I’m always reading other blogs, along with magazines and papers, and so I’m constantly clipping and saving tidbits I find interesting and think I might use on one of my blogs or in one of my workshops. Oftentimes, though, when I return to the clipping, I can’t recall why I had saved the info or where it’s from!
And so it is with this item. . .recently, I was sorting through a bunch of posts I had saved regarding weddings. I have no idea where I got the following, but apparently it’s a review of a book written by Mark Ishee, titled, “Wedding Toasts and Traditions.” I checked on Amazon and the book is now out-of-print. However, I love the info provided in this review – stuff related to the history of marriage I never knew.
This brief history might put your own planning into some perspective!
The author points to three stages in the history of marriage: marriage by force, marriage by contract and marriage by mutual love.
Marriage by force is indicated in our earliest historical record. A man captured a woman, generally from another tribe. This testified to his strength in warfare. The earliest “best man” aided a friend in the capture of a bride.
According to Ishee, the honeymoon is a relic of the days of marriage by capture. Frequently the tribe from which a warrior stole a bride came looking for her and it was necessary for the warrior and his new wife to go into hiding to avoid being discovered.
The “honeymoon” evolved as symbolic of the period of time during which the bride and groom hid until the bride’s kin grew tired of looking for her!
It is clear why marriages by contract developed in time: the revenge exacted by one tribe on another for taking one of their women was costly. At some point, compensation began to be delivered for the stolen woman in an effort to avoid vengeance. Preventing tribal warfare and compensating furious family members led to a property exchange: livestock, land or another woman would be exchanged for the bride.

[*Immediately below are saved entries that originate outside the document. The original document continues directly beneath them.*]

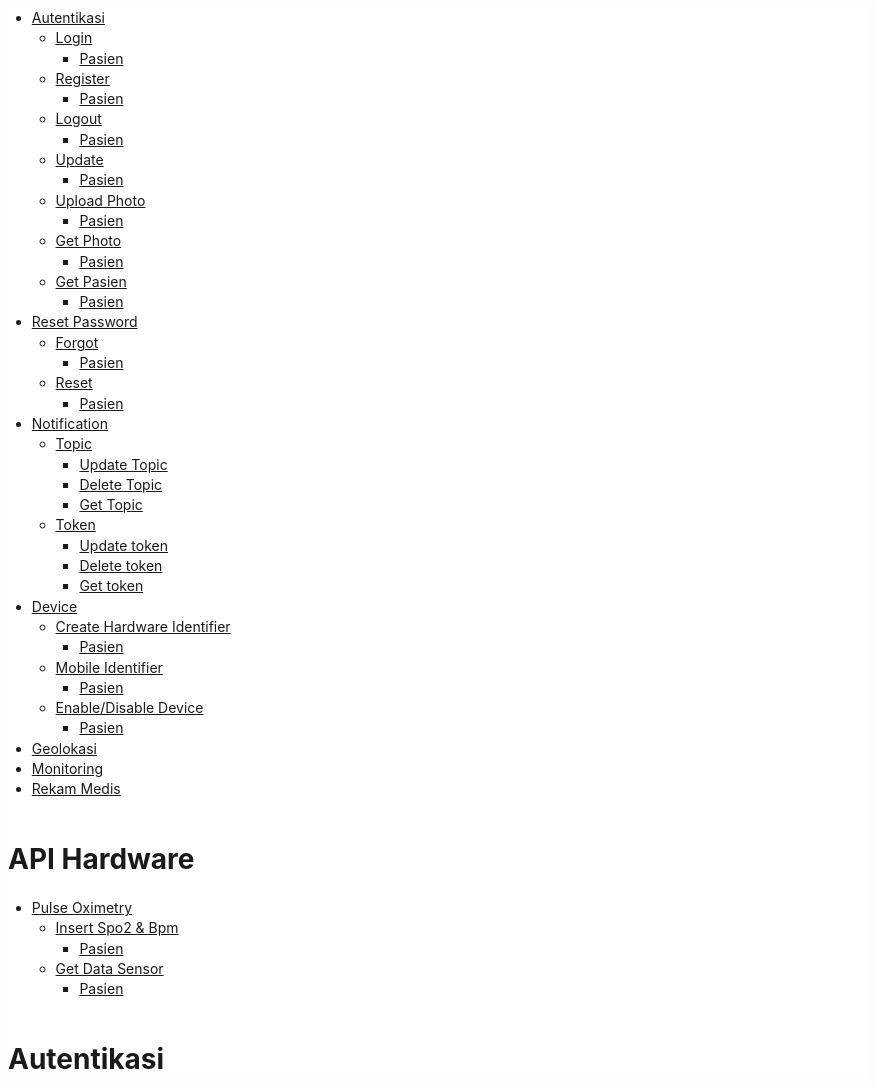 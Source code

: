 -   [Autentikasi](#autentikasi)
    -   [Login](#login)
        -   [Pasien](#l_pasien)
    -   [Register](#register)
        -   [Pasien](#r_pasien)
    -   [Logout](#logout)
        -   [Pasien](#lg_pasien)
    -   [Update](#update)
        -   [Pasien](#up_pasien)
    -   [Upload Photo](#photo)
        -   [Pasien](#ph_pasien)
    -   [Get Photo](#get_photo)
        -   [Pasien](#get_ph_pasien)
    -   [Get Pasien](#get_biodata)
        -   [Pasien](#get_patient)
-   [Reset Password](#reset_passowrd)
    -   [Forgot](#forgot)
        -   [Pasien](#forgot_pasien)
    -   [Reset](#reset)
        -   [Pasien](#reset_pasien)
-   [Notification](#notification)
    -   [Topic](#notification_topic)
        -   [Update Topic](#n_topic_update)
        -   [Delete Topic](#n_topic_delete)
        -   [Get Topic](#n_topic_get)
    -   [Token](#notification_token)
        -   [Update token](#n_token_update)
        -   [Delete token](#n_token_delete)
        -   [Get token](#n_token_get)
-   [Device](#device)
    -   [Create Hardware Identifier](#d_hardware)
        -   [Pasien](#dh_pasien)
    -   [Mobile Identifier](#d_mobile)
        -   [Pasien](#dm_pasien)
    -   [Enable/Disable Device](#en_device)
        -   [Pasien](#en_pasien)
-   [Geolokasi](#geolokasi)
-   [Monitoring](#m_monitoring)
-   [Rekam Medis](#rekam_medis)


# API Hardware
-   [Pulse Oximetry](#pulse)
    -   [Insert Spo2 & Bpm](#pulse_insert)
        -   [Pasien](#sen_patient)
    -   [Get Data Sensor](#pulse_get)
        -   [Pasien](#pulse_data)


# <a name="autentikasi"></a>Autentikasi
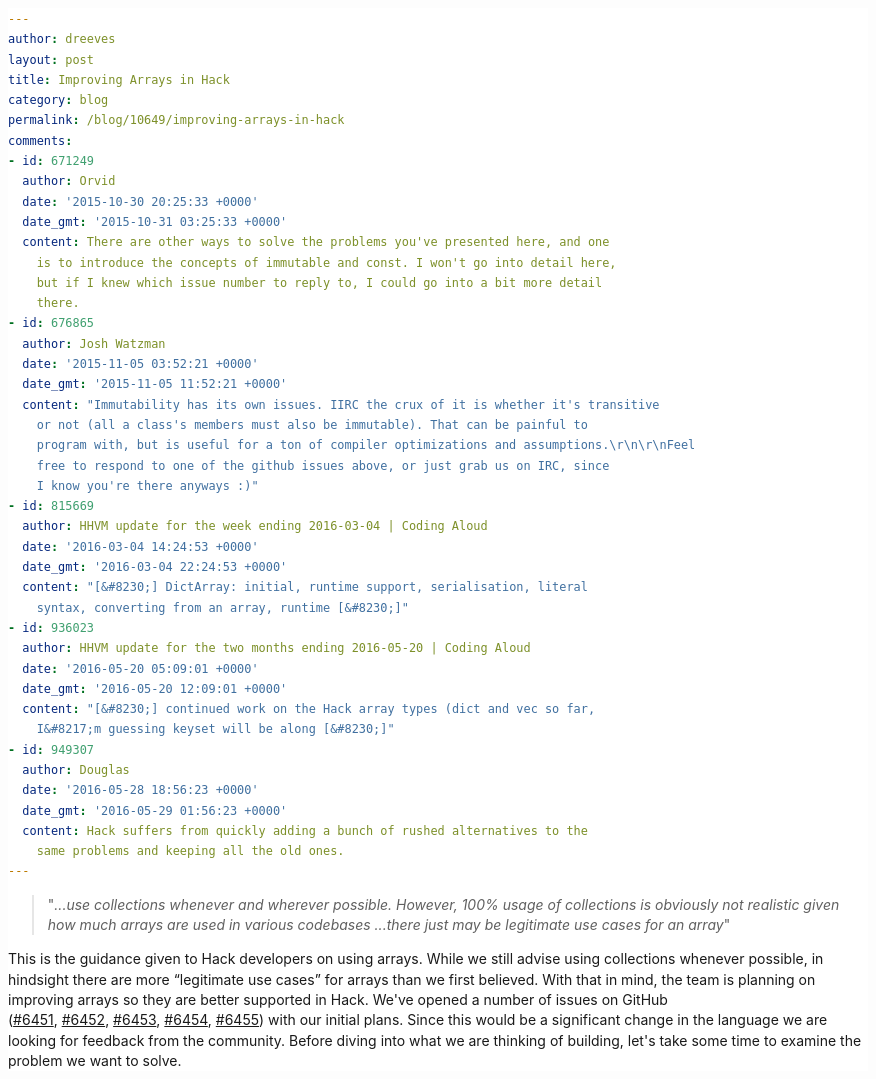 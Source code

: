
 ```yaml
---
author: dreeves
layout: post
title: Improving Arrays in Hack
category: blog
permalink: /blog/10649/improving-arrays-in-hack
comments:
- id: 671249
  author: Orvid
  date: '2015-10-30 20:25:33 +0000'
  date_gmt: '2015-10-31 03:25:33 +0000'
  content: There are other ways to solve the problems you've presented here, and one
    is to introduce the concepts of immutable and const. I won't go into detail here,
    but if I knew which issue number to reply to, I could go into a bit more detail
    there.
- id: 676865
  author: Josh Watzman
  date: '2015-11-05 03:52:21 +0000'
  date_gmt: '2015-11-05 11:52:21 +0000'
  content: "Immutability has its own issues. IIRC the crux of it is whether it's transitive
    or not (all a class's members must also be immutable). That can be painful to
    program with, but is useful for a ton of compiler optimizations and assumptions.\r\n\r\nFeel
    free to respond to one of the github issues above, or just grab us on IRC, since
    I know you're there anyways :)"
- id: 815669
  author: HHVM update for the week ending 2016-03-04 | Coding Aloud
  date: '2016-03-04 14:24:53 +0000'
  date_gmt: '2016-03-04 22:24:53 +0000'
  content: "[&#8230;] DictArray: initial, runtime support, serialisation, literal
    syntax, converting from an array, runtime [&#8230;]"
- id: 936023
  author: HHVM update for the two months ending 2016-05-20 | Coding Aloud
  date: '2016-05-20 05:09:01 +0000'
  date_gmt: '2016-05-20 12:09:01 +0000'
  content: "[&#8230;] continued work on the Hack array types (dict and vec so far,
    I&#8217;m guessing keyset will be along [&#8230;]"
- id: 949307
  author: Douglas
  date: '2016-05-28 18:56:23 +0000'
  date_gmt: '2016-05-29 01:56:23 +0000'
  content: Hack suffers from quickly adding a bunch of rushed alternatives to the
    same problems and keeping all the old ones.
---
```


>"*...use collections whenever and wherever possible. However, 100% usage of collections is obviously not realistic given how much arrays are used in various codebases ...there just may be legitimate use cases for an array*"


This is the guidance given to Hack developers on using arrays. While we still advise using collections whenever possible, in hindsight there are more “legitimate use cases” for arrays than we first believed. With that in mind, the team is planning on improving arrays so they are better supported in Hack. We've opened a number of issues on GitHub ([#6451](https://github.com/facebook/hhvm/issues/6451), [#6452](https://github.com/facebook/hhvm/issues/6452), [#6453](https://github.com/facebook/hhvm/issues/6453), [#6454](https://github.com/facebook/hhvm/issues/6454), [#6455](https://github.com/facebook/hhvm/issues/6455)) with our initial plans. Since this would be a significant change in the language we are looking for feedback from the community. Before diving into what we are thinking of building, let's take some time to examine the problem we want to solve.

As Ishee points out: “The very word “wedding” betrays the great stage of wife purchase through which marriages passed. The ‘wed’ was the money, horses, or cattle which the groom gave as security and as a pledge to provide his purchase of the bride from her father. From this ‘wed’ we derive the idea of ‘wedding’ or ‘pledging’ the bride to the man who pays the required security for her.
As time went on, this ‘bride’s price’ took the form of elaborate presents given by the groom to the bride’s parents. Negotiated over long periods of time, sending and receiving constituted that the marriage contract was sealed.
In some cultures, land, livestock and other valuables were given to the groom in the form of a dowry. These goods were offered as compensation to the groom when he assumed the burden of supporting the woman.
Such practices of marriage by contract lasted in England until the middle of the 16th century. The modern practice of ‘giving the bride away’ has its roots in the belief that the bride was property given by the father to the groom. In fact, the phrase ‘to have and to hold’ comes from Old English property transactions.
Marriage by mutual love was rare until fairly recently. You did not marry for love; rather, you were expected to love the one you married.
Ishee states: “It was not until the 9th or 10th century that women gained the privilege of choosing or refusing their husbands according to their own judgment. Rare exceptions to this are recorded since primitive times, where women claimed the right to select their mates.”
The practice of elopement was an early aspect of marriage by mutual love. It allowed a woman to marry a man of her choosing, rather than one who met her parents’ specifications.